:: Task to complete ::
Use the entries below and reproduce exactly the lines from the one containing "the set of discrete" down to the one containing "features. Users may", both of them included.

+ + + + +

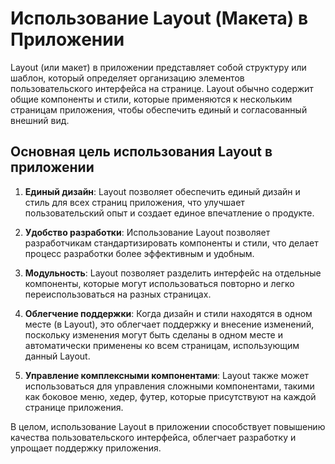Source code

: # Использование Layout (Макета) в Приложении

Layout (или макет) в приложении представляет собой структуру или шаблон, который определяет организацию элементов пользовательского интерфейса на странице. Layout обычно содержит общие компоненты и стили, которые применяются к нескольким страницам приложения, чтобы обеспечить единый и согласованный внешний вид.

## Основная цель использования Layout в приложении

1. **Единый дизайн**: Layout позволяет обеспечить единый дизайн и стиль для всех страниц приложения, что улучшает пользовательский опыт и создает единое впечатление о продукте.

2. **Удобство разработки**: Использование Layout позволяет разработчикам стандартизировать компоненты и стили, что делает процесс разработки более эффективным и удобным.

3. **Модульность**: Layout позволяет разделить интерфейс на отдельные компоненты, которые могут использоваться повторно и легко переиспользоваться на разных страницах.

4. **Облегчение поддержки**: Когда дизайн и стили находятся в одном месте (в Layout), это облегчает поддержку и внесение изменений, поскольку изменения могут быть сделаны в одном месте и автоматически применены ко всем страницам, использующим данный Layout.

5. **Управление комплексными компонентами**: Layout также может использоваться для управления сложными компонентами, такими как боковое меню, хедер, футер, которые присутствуют на каждой странице приложения.

В целом, использование Layout в приложении способствует повышению качества пользовательского интерфейса, облегчает разработку и упрощает поддержку приложения.
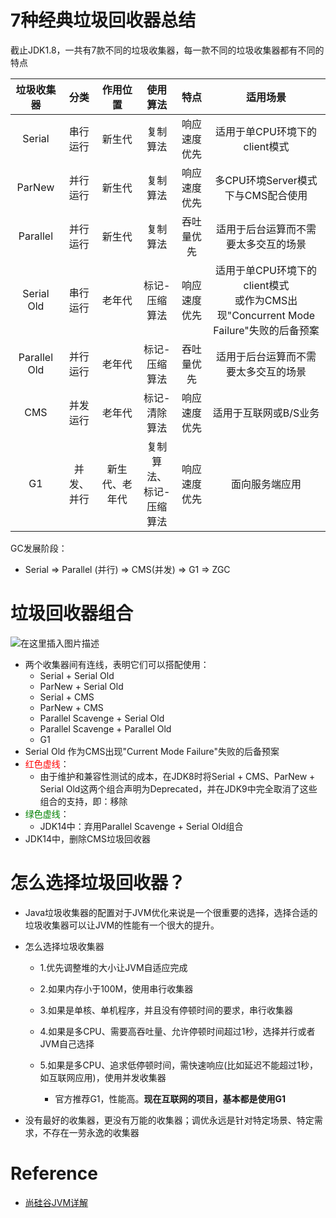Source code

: # 7种经典垃圾回收器总结

截止JDK1.8，一共有7款不同的垃圾收集器，每一款不同的垃圾收集器都有不同的特点

|  垃圾收集器  |    分类    |    作用位置    |           使用算法           |     特点     |                           适用场景                           |
| :----------: | :--------: | :------------: | :--------------------------: | :----------: | :----------------------------------------------------------: |
|    Serial    |  串行运行  |     新生代     |           复制算法           | 响应速度优先 |                适用于单CPU环境下的client模式                 |
|    ParNew    |  并行运行  |     新生代     |           复制算法           | 响应速度优先 |              多CPU环境Server模式下与CMS配合使用              |
|   Parallel   |  并行运行  |     新生代     |           复制算法           |  吞吐量优先  |             适用于后台运算而不需要太多交互的场景             |
|  Serial Old  |  串行运行  |     老年代     |        标记-压缩算法         | 响应速度优先 | 适用于单CPU环境下的client模式<br/>或作为CMS出现"Concurrent Mode Failure"失败的后备预案 |
| Parallel Old |  并行运行  |     老年代     |        标记-压缩算法         |  吞吐量优先  |             适用于后台运算而不需要太多交互的场景             |
|     CMS      |  并发运行  |     老年代     |        标记-清除算法         | 响应速度优先 |                    适用于互联网或B/S业务                     |
|      G1      | 并发、并行 | 新生代、老年代 | 复制算法、<br/>标记-压缩算法 | 响应速度优先 |                        面向服务端应用                        |

GC发展阶段：

- Serial => Parallel (并行) => CMS(并发) => G1 => ZGC

# 垃圾回收器组合

![在这里插入图片描述](https://img-blog.csdnimg.cn/20210411204851802.png?x-oss-process=image/watermark,type_ZmFuZ3poZW5naGVpdGk,shadow_10,text_aHR0cHM6Ly9ibG9nLmNzZG4ubmV0L3h5bGl0b2x6,size_16,color_FFFFFF,t_70#pic_center)


- 两个收集器间有连线，表明它们可以搭配使用：
  - Serial + Serial Old
  - ParNew + Serial Old
  - Serial + CMS
  - ParNew + CMS
  - Parallel Scavenge + Serial Old
  - Parallel Scavenge + Parallel Old
  - G1
- Serial Old 作为CMS出现"Current Mode Failure"失败的后备预案
- <font color="red">红色虚线</font>：
  - 由于维护和兼容性测试的成本，在JDK8时将Serial + CMS、ParNew + Serial Old这两个组合声明为Deprecated，并在JDK9中完全取消了这些组合的支持，即：移除
- <font color="green">绿色虚线</font>：
  - JDK14中：弃用Parallel Scavenge + Serial Old组合
- JDK14中，删除CMS垃圾回收器

# 怎么选择垃圾回收器？

- Java垃圾收集器的配置对于JVM优化来说是一个很重要的选择，选择合适的垃圾收集器可以让JVM的性能有一个很大的提升。

- 怎么选择垃圾收集器

  - 1.优先调整堆的大小让JVM自适应完成

  - 2.如果内存小于100M，使用串行收集器
  - 3.如果是单核、单机程序，并且没有停顿时间的要求，串行收集器

  - 4.如果是多CPU、需要高吞吐量、允许停顿时间超过1秒，选择并行或者JVM自己选择
  - 5.如果是多CPU、追求低停顿时间，需快速响应(比如延迟不能超过1秒，如互联网应用)，使用并发收集器
    - 官方推荐G1，性能高。**现在互联网的项目，基本都是使用G1**

- 没有最好的收集器，更没有万能的收集器；调优永远是针对特定场景、特定需求，不存在一劳永逸的收集器

# Reference

- [尚硅谷JVM详解](https://www.bilibili.com/video/BV1PJ411n7xZ?from=search&seid=11705427724146495636)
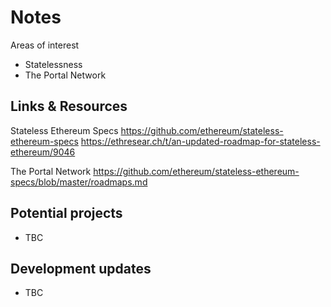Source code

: # Notes

Areas of interest
- Statelessness
- The Portal Network

## Links & Resources

Stateless Ethereum Specs
https://github.com/ethereum/stateless-ethereum-specs
https://ethresear.ch/t/an-updated-roadmap-for-stateless-ethereum/9046

The Portal Network
https://github.com/ethereum/stateless-ethereum-specs/blob/master/roadmaps.md

## Potential projects
- TBC

## Development updates
- TBC
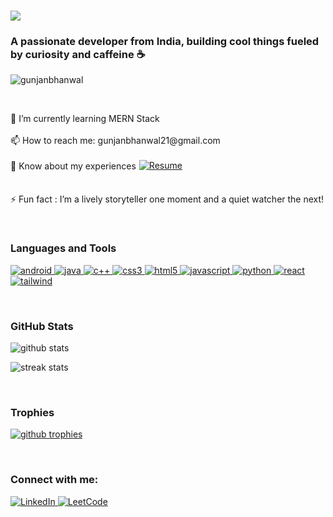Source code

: <h1 align="left">
  <a href="https://github.com/gunjanbhanwal" target="_blank">
    <img src="https://readme-typing-svg.demolab.com/?lines=Hi%20%F0%9F%91%8B%2C%20I'm%20Gunjan;&width=500&height=50">
  </a>
</h1>

<h3 align="left">A passionate developer from India, building cool things fueled by curiosity and caffeine ☕</h3>

<p align="left"> 
  <img src="https://komarev.com/ghpvc/?username=gunjanbhanwal&label=Profile%20views&color=blueviolet&style=plastic" alt="gunjanbhanwal" /> 
</p>

<br>

<!-- Work section -->
<p align="left">
  🌱 I’m currently learning MERN Stack<br><br>
  📫 How to reach me: gunjanbhanwal21@gmail.com<br><br>
  <span style="display: flex; align-items: center;">
    📄 Know about my experiences 
    <a href="https://drive.google.com/file/d/1x-ANB_nso5j03e_yQUFg8HJe--OrFth1/view?usp=drivesdk" target="_blank" style="margin-left: 5px; display: flex; align-items: center;">
      <img src="https://img.shields.io/badge/Resume-Get%20It!-blue?style=for-the-badge&logo=readme&logoColor=white" alt="Resume" style="margin-bottom: 2px;" />
    </a>
  </span>
  <br><br>
  ⚡ Fun fact : I’m a lively storyteller one moment and a quiet watcher the next!
</p>

<br>

<h3 align="left">Languages and Tools</h3>
<p align="left">
  <a href="https://developer.android.com" target="_blank">
    <img src="https://img.shields.io/badge/Android-green?style=for-the-badge&logo=android" alt="android" />
  </a>
  <a href="https://www.java.com" target="_blank">
    <img src="https://img.shields.io/badge/Java-orange?style=for-the-badge&logo=java" alt="java" />
  </a>
  <a href="https://www.w3schools.com/cpp/" target="_blank">
    <img src="https://img.shields.io/badge/C%2B%2B-blue?style=for-the-badge&logo=cplusplus" alt="c++" />
  </a>
  <a href="https://www.w3schools.com/css/" target="_blank">
    <img src="https://img.shields.io/badge/CSS3-blue?style=for-the-badge&logo=css3" alt="css3" />
  </a>
  <a href="https://www.w3.org/html/" target="_blank">
    <img src="https://img.shields.io/badge/HTML5-orange?style=for-the-badge&logo=html5" alt="html5" />
  </a>
  <a href="https://developer.mozilla.org/en-US/docs/Web/JavaScript" target="_blank">
    <img src="https://img.shields.io/badge/JavaScript-yellow?style=for-the-badge&logo=javascript" alt="javascript" />
  </a>
  <a href="https://www.python.org" target="_blank">
    <img src="https://img.shields.io/badge/Python-blue?style=for-the-badge&logo=python" alt="python" />
  </a>
  <a href="https://reactjs.org/" target="_blank">
    <img src="https://img.shields.io/badge/React-blue?style=for-the-badge&logo=react" alt="react" />
  </a>
  <a href="https://tailwindcss.com/" target="_blank">
    <img src="https://img.shields.io/badge/TailwindCSS-blue?style=for-the-badge&logo=tailwindcss" alt="tailwind" />
  </a>
</p>

<br>

<h3 align="left">GitHub Stats</h3>
<p align="left">
  <img src="https://github-readme-stats.vercel.app/api?username=gunjanbhanwal&show_icons=true&theme=radical" alt="github stats" />
</p>
<p align="left">
  <img src="https://github-readme-streak-stats.herokuapp.com/?user=gunjanbhanwal&theme=radical" alt="streak stats" />
</p>

<br>

<h3 align="left">Trophies</h3>
<p align="left">
  <a href="https://github.com/ryo-ma/github-profile-trophy">
    <img src="https://github-profile-trophy.vercel.app/?username=gunjanbhanwal&theme=onedark" alt="github trophies" />
  </a>
</p>

<br>

<h3 align="left">Connect with me:</h3>
<p align="left">
  <a href="https://linkedin.com/in/gunjanbhanwal" target="_blank">
    <img src="https://img.shields.io/badge/LinkedIn-Connect-blue?style=for-the-badge&logo=linkedin" alt="LinkedIn" />
  </a>
  <a href="https://leetcode.com/u/gunjan_bhanwal/" target="_blank">
    <img src="https://img.shields.io/badge/LeetCode-SolvedProblems-yellow?style=for-the-badge&logo=leetcode" alt="LeetCode" />
  </a>
</p>

<br>
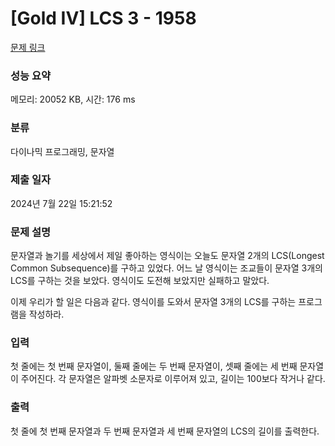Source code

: # [Gold IV] LCS 3 - 1958 

[문제 링크](https://www.acmicpc.net/problem/1958) 

### 성능 요약

메모리: 20052 KB, 시간: 176 ms

### 분류

다이나믹 프로그래밍, 문자열

### 제출 일자

2024년 7월 22일 15:21:52

### 문제 설명

<p>문자열과 놀기를 세상에서 제일 좋아하는 영식이는 오늘도 문자열 2개의 LCS(Longest Common Subsequence)를 구하고 있었다. 어느 날 영식이는 조교들이 문자열 3개의 LCS를 구하는 것을 보았다. 영식이도 도전해 보았지만 실패하고 말았다.</p>

<p>이제 우리가 할 일은 다음과 같다. 영식이를 도와서 문자열 3개의 LCS를 구하는 프로그램을 작성하라.</p>

### 입력 

 <p>첫 줄에는 첫 번째 문자열이, 둘째 줄에는 두 번째 문자열이, 셋째 줄에는 세 번째 문자열이 주어진다. 각 문자열은 알파벳 소문자로 이루어져 있고, 길이는 100보다 작거나 같다.</p>

### 출력 

 <p>첫 줄에 첫 번째 문자열과 두 번째 문자열과 세 번째 문자열의 LCS의 길이를 출력한다.</p>

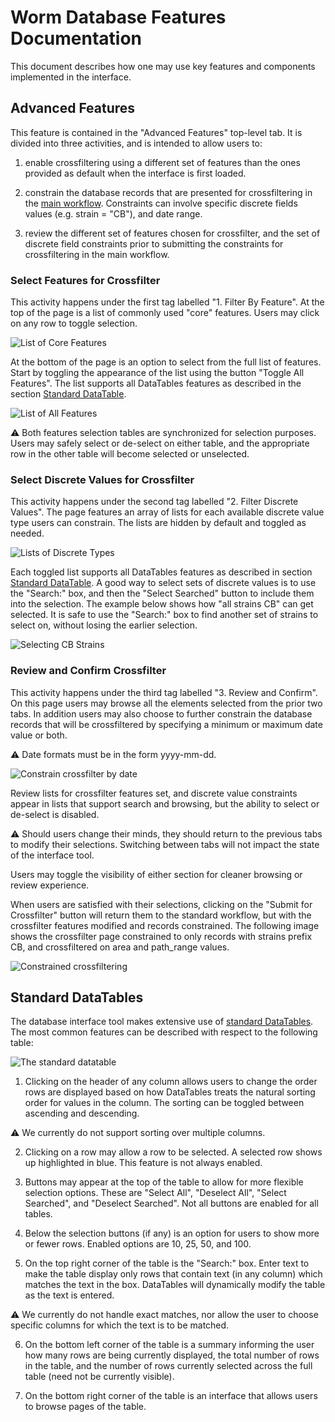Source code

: # Worm Database Features Documentation

This document describes how one may use key features and components
implemented in the interface.

## Advanced Features

This feature is contained in the "Advanced Features" top-level tab. It
is divided into three activities, and is intended to allow users to:

1. enable crossfiltering using a different set of features than the
ones provided as default when the interface is first loaded.

2. constrain the database records that are presented for
crossfiltering in the [main workflow](Tutorial.md). Constraints can involve specific
discrete fields values (e.g. strain = "CB"), and date range.

3. review the different set of features chosen for crossfilter, and
the set of discrete field constraints prior to submitting the
constraints for crossfiltering in the main workflow.

### Select Features for Crossfilter

This activity happens under the first tag labelled "1. Filter By
Feature". At the top of the page is a list of commonly used "core"
features. Users may click on any row to toggle selection.

![List of Core Features](screenshots/CoreFeaturesList.png)

At the bottom of the page is an option to select from the full list of
features. Start by toggling the appearance of the list using the
button "Toggle All Features". The list supports all DataTables
features as described in the section [Standard
DataTable](#standard-datatables).

![List of All Features](screenshots/AllFeaturesList.png)

:warning: Both features selection tables are synchronized for
selection purposes. Users may safely select or de-select on either
table, and the appropriate row in the other table will become selected
or unselected.

### Select Discrete Values for Crossfilter

This activity happens under the second tag labelled "2. Filter
Discrete Values". The page features an array of lists for each
available discrete value type users can constrain. The lists are
hidden by default and toggled as needed.

![Lists of Discrete Types](screenshots/DiscreteLists.png)

Each toggled list supports all DataTables features as described in
section [Standard DataTable](#standard-datatables). A good way to
select sets of discrete values is to use the "Search:" box, and then
the "Select Searched" button to include them into the selection. The
example below shows how "all strains CB" can get selected. It is safe
to use the "Search:" box to find another set of strains to select on,
without losing the earlier selection.

![Selecting CB Strains](screenshots/StrainsSelection.png)

### Review and Confirm Crossfilter

This activity happens under the third tag labelled "3. Review and
Confirm". On this page users may browse all the elements selected from
the prior two tabs. In addition users may also choose to further
constrain the database records that will be crossfiltered by
specifying a minimum or maximum date value or both. 

:warning: Date formats must be in the form yyyy-mm-dd.

![Constrain crossfilter by date](screenshots/ReviewAndConfirmDateSelection.png)

Review lists for crossfilter features set, and discrete value
constraints appear in lists that support search and browsing, but the
ability to select or de-select is disabled. 

:warning: Should users change their minds, they should return to the
previous tabs to modify their selections. Switching between tabs will
not impact the state of the interface tool.

Users may toggle the visibility of either section for cleaner browsing
or review experience.

When users are satisfied with their selections, clicking on the
"Submit for Crossfilter" button will return them to the standard
workflow, but with the crossfilter features modified and records
constrained. The following image shows the crossfilter page
constrained to only records with strains prefix CB, and crossfiltered
on area and path_range values.

![Constrained crossfiltering](screenshots/ConstrainedCrossfilter.png)

## Standard DataTables

The database interface tool makes extensive use of [standard
DataTables](https://datatables.net/). The most common features can be
described with respect to the following table:

![The standard datatable](StandardDataTable.png)

1. Clicking on the header of any column allows users to change the
order rows are displayed based on how DataTables treats the natural
sorting order for values in the column. The sorting can be toggled
between ascending and descending.

:warning: We currently do not support sorting over multiple columns.

2. Clicking on a row may allow a row to be selected. A selected row
shows up highlighted in blue. This feature is not always enabled.

3. Buttons may appear at the top of the table to allow for more
flexible selection options. These are "Select All", "Deselect All",
"Select Searched", and "Deselect Searched". Not all buttons are
enabled for all tables.

4. Below the selection buttons (if any) is an option for users to show
more or fewer rows. Enabled options are 10, 25, 50, and 100.

5. On the top right corner of the table is the "Search:" box. Enter
text to make the table display only rows that contain text (in any
column) which matches the text in the box. DataTables will dynamically
modify the table as the text is entered.

:warning: We currently do not handle exact matches, nor allow the user
to choose specific columns for which the text is to be matched.

6. On the bottom left corner of the table is a summary informing the
user how many rows are being currently displayed, the total number of
rows in the table, and the number of rows currently selected across
the full table (need not be currently visible).

7. On the bottom right corner of the table is an interface that allows
users to browse pages of the table.
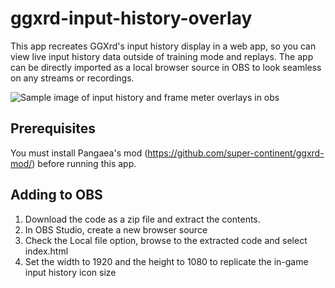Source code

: # ggxrd-input-history-overlay
This app recreates GGXrd's input history display in a web app, so you can view live input history data outside of training mode and replays. The app can be directly imported as a local browser source in OBS to look seamless on any streams or recordings. 

![Sample image of input history and frame meter overlays in obs](docs/sample.png)

## Prerequisites 

You must install Pangaea's mod (https://github.com/super-continent/ggxrd-mod/) before running this app.

## Adding to OBS

1) Download the code as a zip file and extract the contents.
2) In OBS Studio, create a new browser source
3) Check the Local file option, browse to the extracted code and select index.html
4) Set the width to 1920 and the height to 1080 to replicate the in-game input history icon size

+ + + + +

:: Response area ::
the set of discrete field constraints prior to submitting the
constraints for crossfiltering in the main workflow.

### Select Features for Crossfilter

This activity happens under the first tag labelled "1. Filter By
Feature". At the top of the page is a list of commonly used "core"
features. Users may click on any row to toggle selection.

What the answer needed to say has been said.